> [What to produce]
Starting at the first line of the data below, retype every line up to and including the one containing "print(c(indx,correct_rate))".

> [Provided data]
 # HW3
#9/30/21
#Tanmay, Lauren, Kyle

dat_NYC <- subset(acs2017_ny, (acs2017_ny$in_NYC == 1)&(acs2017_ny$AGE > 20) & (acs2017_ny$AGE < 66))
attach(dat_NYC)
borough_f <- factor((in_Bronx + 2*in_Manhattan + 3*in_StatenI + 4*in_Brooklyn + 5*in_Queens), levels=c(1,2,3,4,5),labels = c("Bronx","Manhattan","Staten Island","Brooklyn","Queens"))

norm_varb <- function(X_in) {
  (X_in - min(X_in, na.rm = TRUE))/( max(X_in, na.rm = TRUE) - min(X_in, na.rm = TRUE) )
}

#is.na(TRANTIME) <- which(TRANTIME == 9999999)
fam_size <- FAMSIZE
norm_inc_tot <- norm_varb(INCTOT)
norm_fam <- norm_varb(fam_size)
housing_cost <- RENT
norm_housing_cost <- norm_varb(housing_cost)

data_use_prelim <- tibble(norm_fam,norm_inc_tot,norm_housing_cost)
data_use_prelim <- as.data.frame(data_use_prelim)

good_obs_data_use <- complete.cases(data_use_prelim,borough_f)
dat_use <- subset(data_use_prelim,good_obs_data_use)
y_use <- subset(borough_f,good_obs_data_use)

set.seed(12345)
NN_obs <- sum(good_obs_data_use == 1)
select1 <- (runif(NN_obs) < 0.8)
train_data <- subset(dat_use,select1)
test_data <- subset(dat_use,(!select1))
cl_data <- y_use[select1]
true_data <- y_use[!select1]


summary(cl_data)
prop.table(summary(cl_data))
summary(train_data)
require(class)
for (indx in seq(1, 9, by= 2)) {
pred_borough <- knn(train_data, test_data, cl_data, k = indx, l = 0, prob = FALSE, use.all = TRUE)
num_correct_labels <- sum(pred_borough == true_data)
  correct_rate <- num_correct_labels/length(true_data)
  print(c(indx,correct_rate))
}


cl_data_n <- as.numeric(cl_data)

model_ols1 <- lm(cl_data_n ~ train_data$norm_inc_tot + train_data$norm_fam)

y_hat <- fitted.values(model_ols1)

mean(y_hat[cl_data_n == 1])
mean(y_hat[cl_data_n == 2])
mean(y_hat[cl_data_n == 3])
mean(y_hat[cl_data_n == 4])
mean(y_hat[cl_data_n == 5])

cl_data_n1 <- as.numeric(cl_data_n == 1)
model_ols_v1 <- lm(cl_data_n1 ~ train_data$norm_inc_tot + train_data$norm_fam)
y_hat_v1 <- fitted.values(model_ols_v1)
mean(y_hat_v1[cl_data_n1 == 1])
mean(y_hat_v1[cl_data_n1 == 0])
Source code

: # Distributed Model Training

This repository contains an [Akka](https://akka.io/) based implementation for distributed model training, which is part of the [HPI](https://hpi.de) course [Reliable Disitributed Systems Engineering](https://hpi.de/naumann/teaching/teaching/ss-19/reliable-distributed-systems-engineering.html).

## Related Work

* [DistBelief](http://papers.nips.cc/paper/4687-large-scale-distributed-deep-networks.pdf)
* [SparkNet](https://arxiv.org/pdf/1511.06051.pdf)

> [The completed task]
 # HW3
#9/30/21
#Tanmay, Lauren, Kyle

dat_NYC <- subset(acs2017_ny, (acs2017_ny$in_NYC == 1)&(acs2017_ny$AGE > 20) & (acs2017_ny$AGE < 66))
attach(dat_NYC)
borough_f <- factor((in_Bronx + 2*in_Manhattan + 3*in_StatenI + 4*in_Brooklyn + 5*in_Queens), levels=c(1,2,3,4,5),labels = c("Bronx","Manhattan","Staten Island","Brooklyn","Queens"))

norm_varb <- function(X_in) {
  (X_in - min(X_in, na.rm = TRUE))/( max(X_in, na.rm = TRUE) - min(X_in, na.rm = TRUE) )
}

#is.na(TRANTIME) <- which(TRANTIME == 9999999)
fam_size <- FAMSIZE
norm_inc_tot <- norm_varb(INCTOT)
norm_fam <- norm_varb(fam_size)
housing_cost <- RENT
norm_housing_cost <- norm_varb(housing_cost)

data_use_prelim <- tibble(norm_fam,norm_inc_tot,norm_housing_cost)
data_use_prelim <- as.data.frame(data_use_prelim)

good_obs_data_use <- complete.cases(data_use_prelim,borough_f)
dat_use <- subset(data_use_prelim,good_obs_data_use)
y_use <- subset(borough_f,good_obs_data_use)

set.seed(12345)
NN_obs <- sum(good_obs_data_use == 1)
select1 <- (runif(NN_obs) < 0.8)
train_data <- subset(dat_use,select1)
test_data <- subset(dat_use,(!select1))
cl_data <- y_use[select1]
true_data <- y_use[!select1]


summary(cl_data)
prop.table(summary(cl_data))
summary(train_data)
require(class)
for (indx in seq(1, 9, by= 2)) {
pred_borough <- knn(train_data, test_data, cl_data, k = indx, l = 0, prob = FALSE, use.all = TRUE)
num_correct_labels <- sum(pred_borough == true_data)
  correct_rate <- num_correct_labels/length(true_data)
  print(c(indx,correct_rate))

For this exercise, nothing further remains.